# Required action
Using the entries below, copy out all lines where "task" is found.

>>>

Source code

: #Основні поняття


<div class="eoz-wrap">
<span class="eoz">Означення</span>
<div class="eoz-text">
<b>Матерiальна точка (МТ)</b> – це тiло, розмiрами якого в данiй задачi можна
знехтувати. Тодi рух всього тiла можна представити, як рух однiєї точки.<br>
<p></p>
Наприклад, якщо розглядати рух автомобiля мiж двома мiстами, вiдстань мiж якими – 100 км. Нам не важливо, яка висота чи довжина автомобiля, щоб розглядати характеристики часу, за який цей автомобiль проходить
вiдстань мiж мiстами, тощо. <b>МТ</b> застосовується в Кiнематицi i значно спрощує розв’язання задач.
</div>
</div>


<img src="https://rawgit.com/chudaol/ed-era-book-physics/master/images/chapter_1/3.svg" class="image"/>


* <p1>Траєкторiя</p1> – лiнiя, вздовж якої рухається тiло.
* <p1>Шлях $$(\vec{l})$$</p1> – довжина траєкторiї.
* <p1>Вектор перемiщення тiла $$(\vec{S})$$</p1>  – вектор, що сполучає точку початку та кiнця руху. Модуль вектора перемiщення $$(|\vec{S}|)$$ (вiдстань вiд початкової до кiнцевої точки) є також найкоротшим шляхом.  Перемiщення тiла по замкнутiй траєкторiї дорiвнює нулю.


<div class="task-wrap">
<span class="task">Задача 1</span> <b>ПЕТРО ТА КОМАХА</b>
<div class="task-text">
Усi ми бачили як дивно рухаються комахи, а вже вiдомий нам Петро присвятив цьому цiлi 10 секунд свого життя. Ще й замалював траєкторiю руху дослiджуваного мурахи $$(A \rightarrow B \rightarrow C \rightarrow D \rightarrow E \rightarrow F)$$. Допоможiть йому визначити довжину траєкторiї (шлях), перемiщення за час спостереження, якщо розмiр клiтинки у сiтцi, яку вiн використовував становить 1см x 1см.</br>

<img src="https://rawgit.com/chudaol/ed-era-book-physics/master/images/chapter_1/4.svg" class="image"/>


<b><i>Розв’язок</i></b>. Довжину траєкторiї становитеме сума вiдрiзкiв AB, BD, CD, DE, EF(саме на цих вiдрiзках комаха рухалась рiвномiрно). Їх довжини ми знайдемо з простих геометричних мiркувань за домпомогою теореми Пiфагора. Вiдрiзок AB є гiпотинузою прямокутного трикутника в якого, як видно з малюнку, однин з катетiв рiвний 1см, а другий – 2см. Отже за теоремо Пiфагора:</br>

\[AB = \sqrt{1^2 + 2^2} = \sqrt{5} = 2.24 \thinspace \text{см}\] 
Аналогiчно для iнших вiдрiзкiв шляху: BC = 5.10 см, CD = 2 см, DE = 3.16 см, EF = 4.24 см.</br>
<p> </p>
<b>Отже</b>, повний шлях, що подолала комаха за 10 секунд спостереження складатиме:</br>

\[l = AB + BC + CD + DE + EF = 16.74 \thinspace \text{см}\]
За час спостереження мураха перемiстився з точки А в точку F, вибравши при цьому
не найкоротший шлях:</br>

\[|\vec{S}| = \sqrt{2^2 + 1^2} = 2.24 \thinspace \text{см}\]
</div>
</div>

<<<

# Output of the exercise
<div class="task-wrap">
<span class="task">Задача 1</span> <b>ПЕТРО ТА КОМАХА</b>
<div class="task-text">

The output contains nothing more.